[Opening The data section]

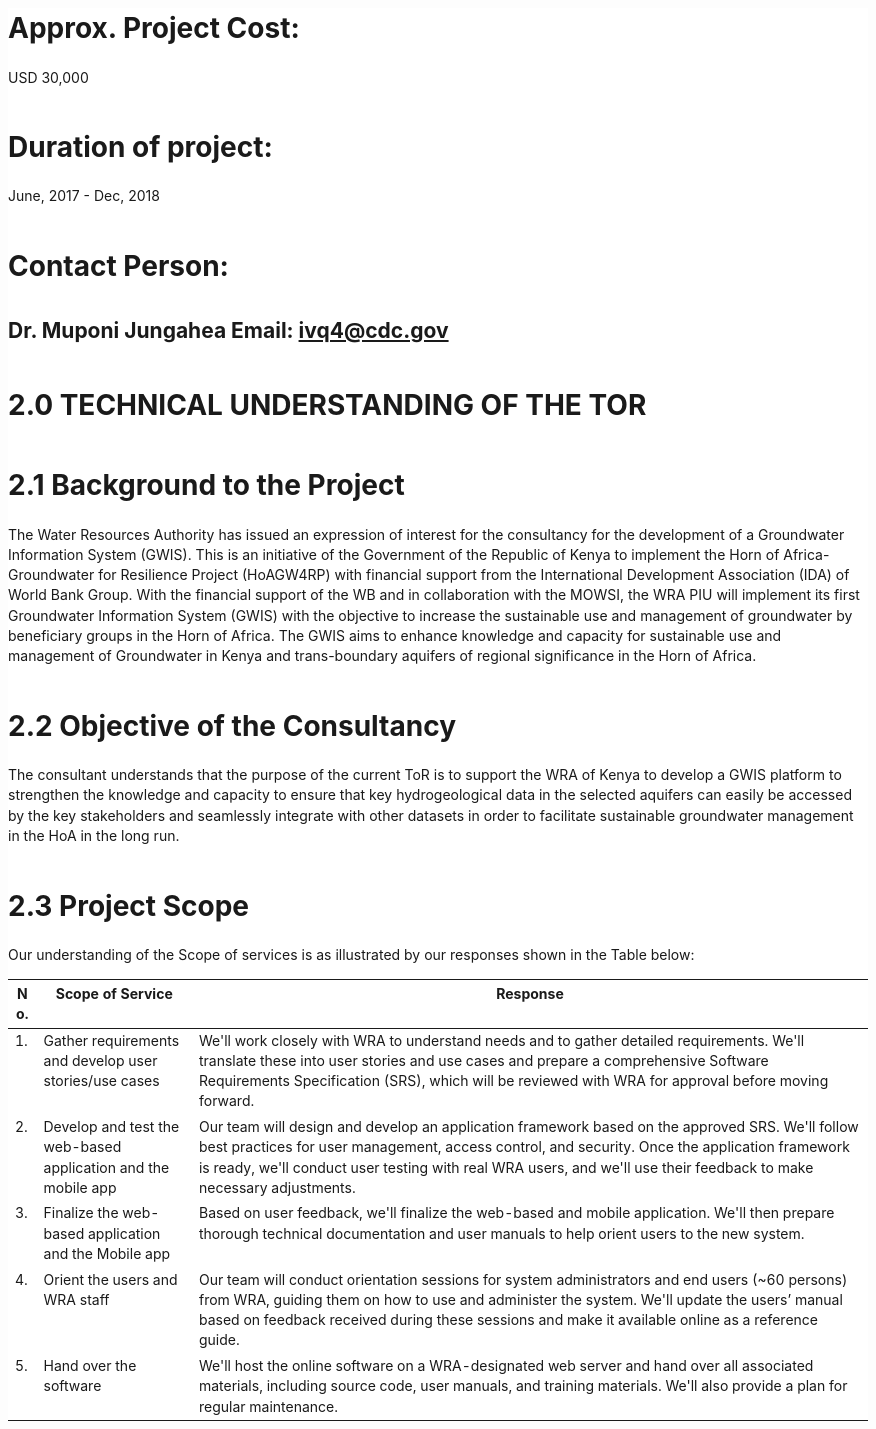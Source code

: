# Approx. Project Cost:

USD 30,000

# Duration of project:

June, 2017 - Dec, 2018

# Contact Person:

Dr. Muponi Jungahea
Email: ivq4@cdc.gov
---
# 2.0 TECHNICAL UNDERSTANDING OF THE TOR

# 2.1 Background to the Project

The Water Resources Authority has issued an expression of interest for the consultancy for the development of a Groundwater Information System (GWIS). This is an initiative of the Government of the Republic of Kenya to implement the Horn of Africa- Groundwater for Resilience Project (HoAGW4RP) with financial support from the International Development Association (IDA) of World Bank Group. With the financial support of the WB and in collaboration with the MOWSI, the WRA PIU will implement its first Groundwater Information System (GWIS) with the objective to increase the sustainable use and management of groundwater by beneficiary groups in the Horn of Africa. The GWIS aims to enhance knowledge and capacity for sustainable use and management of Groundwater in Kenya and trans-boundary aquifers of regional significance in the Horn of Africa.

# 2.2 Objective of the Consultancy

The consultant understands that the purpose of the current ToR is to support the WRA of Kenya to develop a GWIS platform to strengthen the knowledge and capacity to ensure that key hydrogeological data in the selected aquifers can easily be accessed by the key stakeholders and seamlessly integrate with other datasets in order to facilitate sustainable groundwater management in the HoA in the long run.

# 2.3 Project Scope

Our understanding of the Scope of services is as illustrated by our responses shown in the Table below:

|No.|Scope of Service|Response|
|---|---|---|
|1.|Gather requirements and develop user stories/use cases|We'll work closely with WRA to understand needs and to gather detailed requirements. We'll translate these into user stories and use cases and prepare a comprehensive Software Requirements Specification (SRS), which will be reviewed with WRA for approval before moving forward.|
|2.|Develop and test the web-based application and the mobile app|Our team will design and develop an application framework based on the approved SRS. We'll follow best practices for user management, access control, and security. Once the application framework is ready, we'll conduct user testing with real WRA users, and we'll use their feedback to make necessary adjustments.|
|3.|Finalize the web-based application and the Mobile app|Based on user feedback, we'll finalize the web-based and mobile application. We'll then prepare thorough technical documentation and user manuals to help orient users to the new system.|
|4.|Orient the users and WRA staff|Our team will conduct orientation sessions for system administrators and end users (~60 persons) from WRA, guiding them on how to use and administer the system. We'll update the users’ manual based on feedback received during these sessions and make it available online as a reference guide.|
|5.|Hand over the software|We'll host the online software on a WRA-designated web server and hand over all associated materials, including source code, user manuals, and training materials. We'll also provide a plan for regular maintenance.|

[Closing The data section]

The problem: Output exactly what runs from the line with "make necessary adjustments.|" to the final line above, both lines included, and nothing else.

Result for this exercise:
|2.|Develop and test the web-based application and the mobile app|Our team will design and develop an application framework based on the approved SRS. We'll follow best practices for user management, access control, and security. Once the application framework is ready, we'll conduct user testing with real WRA users, and we'll use their feedback to make necessary adjustments.|
|3.|Finalize the web-based application and the Mobile app|Based on user feedback, we'll finalize the web-based and mobile application. We'll then prepare thorough technical documentation and user manuals to help orient users to the new system.|
|4.|Orient the users and WRA staff|Our team will conduct orientation sessions for system administrators and end users (~60 persons) from WRA, guiding them on how to use and administer the system. We'll update the users’ manual based on feedback received during these sessions and make it available online as a reference guide.|
|5.|Hand over the software|We'll host the online software on a WRA-designated web server and hand over all associated materials, including source code, user manuals, and training materials. We'll also provide a plan for regular maintenance.|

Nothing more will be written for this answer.